According to the JMA, a tropical depression developed on June 17 around 445 km southeast of Hong Kong, becoming the first tropical cyclone of the season to develop in the South China Sea. Its convective structure gradually improved as the depression tracked west-northwest under the influence of a ridge to its north, and at 00:00 UTC on June 18, the JTWC classified the system as a tropical depression. The JMA upgraded the depression into a tropical storm six hours later, while also estimating a peak wind speed of 85 km/h. The JTWC did not follow suit until at 18:00 UTC on June 18, when satellite estimated supported tropical storm intensity. Early on June 19, both the JTWC and JMA downgraded Ruth into a depression while it interacted with the southern China coast. Ruth dissipated inland later that day.

According to media outlets, Ruth inflicted widespread damage and casualties in southwest Guangdong and southeast Guangxi. In Guangdong, about 113,000 ha of farmland were inundated and 63,000 ha of banana plantations were damaged or destroyed. Extensive irrigation works were also damaged and 17 cows were killed. There, seven people were dead and eighty-six others were injured. Over 45,000 houses collapsed while more than 210,000 dwellings were damaged. Approximately 350 bridges were destroyed. In Guangxi, three deaths and twenty-six injuries were reported. As a result of the heavy rain, 45 bridges and over 780 houses sustained damaged. In addition, over 7,000 ha of farmland were flooded. The railway service was also temporarily disrupted. In Hong Kong, damage was minimal and only one structure was demolished.

=== Typhoon Sperry (Bebeng) ===

The origins of Typhoon Sperry can be traced back to a weak surface circulation that formed on June 24 as part of the monsoon trough 370 km northwest of Truk. A second area of disturbed weather subsequently developed 400 km east of the Marshall Islands. The two areas consolidated into one on June 25, even though further development was initially slow to occur due to strong wind shear created by a tropical upper tropospheric trough near Wake Island.
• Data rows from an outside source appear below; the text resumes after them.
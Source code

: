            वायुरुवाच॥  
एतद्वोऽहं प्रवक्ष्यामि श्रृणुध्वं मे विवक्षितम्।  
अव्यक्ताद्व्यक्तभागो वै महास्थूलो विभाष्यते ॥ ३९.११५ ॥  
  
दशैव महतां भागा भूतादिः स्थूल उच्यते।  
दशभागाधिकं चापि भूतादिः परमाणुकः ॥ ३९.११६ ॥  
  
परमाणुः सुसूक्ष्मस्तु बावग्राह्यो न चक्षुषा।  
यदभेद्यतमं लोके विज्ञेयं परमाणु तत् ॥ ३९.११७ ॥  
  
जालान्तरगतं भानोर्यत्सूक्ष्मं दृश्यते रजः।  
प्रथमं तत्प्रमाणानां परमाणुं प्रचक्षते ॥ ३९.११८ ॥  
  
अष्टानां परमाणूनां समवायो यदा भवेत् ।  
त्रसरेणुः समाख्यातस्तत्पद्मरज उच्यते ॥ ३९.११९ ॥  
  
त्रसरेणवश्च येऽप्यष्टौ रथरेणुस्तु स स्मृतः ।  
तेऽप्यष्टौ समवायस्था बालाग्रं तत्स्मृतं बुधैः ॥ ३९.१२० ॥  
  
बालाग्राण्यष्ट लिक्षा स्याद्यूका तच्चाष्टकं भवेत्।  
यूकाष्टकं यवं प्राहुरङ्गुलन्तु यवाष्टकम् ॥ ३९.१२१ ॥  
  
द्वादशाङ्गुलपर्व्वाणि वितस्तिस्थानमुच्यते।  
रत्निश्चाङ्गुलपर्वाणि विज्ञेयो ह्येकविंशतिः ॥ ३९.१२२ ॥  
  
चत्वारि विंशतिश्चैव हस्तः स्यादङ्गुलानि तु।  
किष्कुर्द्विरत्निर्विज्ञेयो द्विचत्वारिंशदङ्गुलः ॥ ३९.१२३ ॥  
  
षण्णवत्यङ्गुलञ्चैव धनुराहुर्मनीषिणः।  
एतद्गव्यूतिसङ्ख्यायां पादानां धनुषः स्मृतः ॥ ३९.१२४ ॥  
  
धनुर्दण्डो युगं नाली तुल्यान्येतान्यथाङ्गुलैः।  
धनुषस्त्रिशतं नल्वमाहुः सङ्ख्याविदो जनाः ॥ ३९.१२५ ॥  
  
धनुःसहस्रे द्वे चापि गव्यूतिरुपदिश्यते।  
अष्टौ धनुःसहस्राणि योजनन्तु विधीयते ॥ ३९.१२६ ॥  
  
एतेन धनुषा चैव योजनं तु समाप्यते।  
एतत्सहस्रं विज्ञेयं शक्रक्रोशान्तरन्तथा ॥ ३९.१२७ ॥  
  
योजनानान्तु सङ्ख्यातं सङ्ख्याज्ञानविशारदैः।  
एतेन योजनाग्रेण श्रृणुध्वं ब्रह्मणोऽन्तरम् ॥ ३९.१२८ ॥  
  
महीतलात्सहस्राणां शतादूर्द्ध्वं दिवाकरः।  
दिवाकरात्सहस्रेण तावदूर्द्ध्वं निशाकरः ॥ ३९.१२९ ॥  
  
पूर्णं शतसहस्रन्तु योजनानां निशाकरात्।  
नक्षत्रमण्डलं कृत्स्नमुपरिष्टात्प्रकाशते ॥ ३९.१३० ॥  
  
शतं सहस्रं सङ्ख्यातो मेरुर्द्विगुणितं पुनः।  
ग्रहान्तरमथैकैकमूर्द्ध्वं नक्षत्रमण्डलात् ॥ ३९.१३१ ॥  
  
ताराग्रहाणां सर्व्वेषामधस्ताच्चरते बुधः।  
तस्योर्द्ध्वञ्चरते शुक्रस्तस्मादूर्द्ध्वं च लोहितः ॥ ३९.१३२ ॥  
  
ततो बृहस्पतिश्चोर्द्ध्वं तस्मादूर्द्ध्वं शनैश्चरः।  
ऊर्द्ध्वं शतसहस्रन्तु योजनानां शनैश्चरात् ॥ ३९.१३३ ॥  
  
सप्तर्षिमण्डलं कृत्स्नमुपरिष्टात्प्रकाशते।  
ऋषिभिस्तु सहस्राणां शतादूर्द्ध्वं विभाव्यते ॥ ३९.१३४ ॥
On June 25, the storm began to show signs of organization while tracking northwest; however, the JMA did not upgrade the system into a tropical depression until 00:00 UTC on June 26. On the next day, both the JTWC and JMA classified the system as Tropical Storm Sperry after the low-level center became better defined and the storm developed a central dense overcast – a large mass of deep convection. Later on June 28, Sperry was upgraded into a severe tropical storm by the JMA. On the next day, both agencies upgraded Sperry into a typhoon, the second of the season, based on reports from hurricane hunters. At noon on June 28, the JTWC and JMA reported that Sperry peaked in strength; the agencies estimated winds of 85 and 75 mph respectively at this time. By June 29, Sperry began to approach a break in the ridge as well as a cold front, causing the storm to recurve to the northeast, becoming the first storm of the season to interact with mid-latitude westerlies. Thunderstorm activity quickly became displaced from the center due to increased wind shear, and the JMA downgraded Sperry into a severe tropical storm at 00:00 UTC on June 30. On the next day, both the JTWC and JMA declared Sperry an extratropical cyclone, although its remains later merged with a frontal zone.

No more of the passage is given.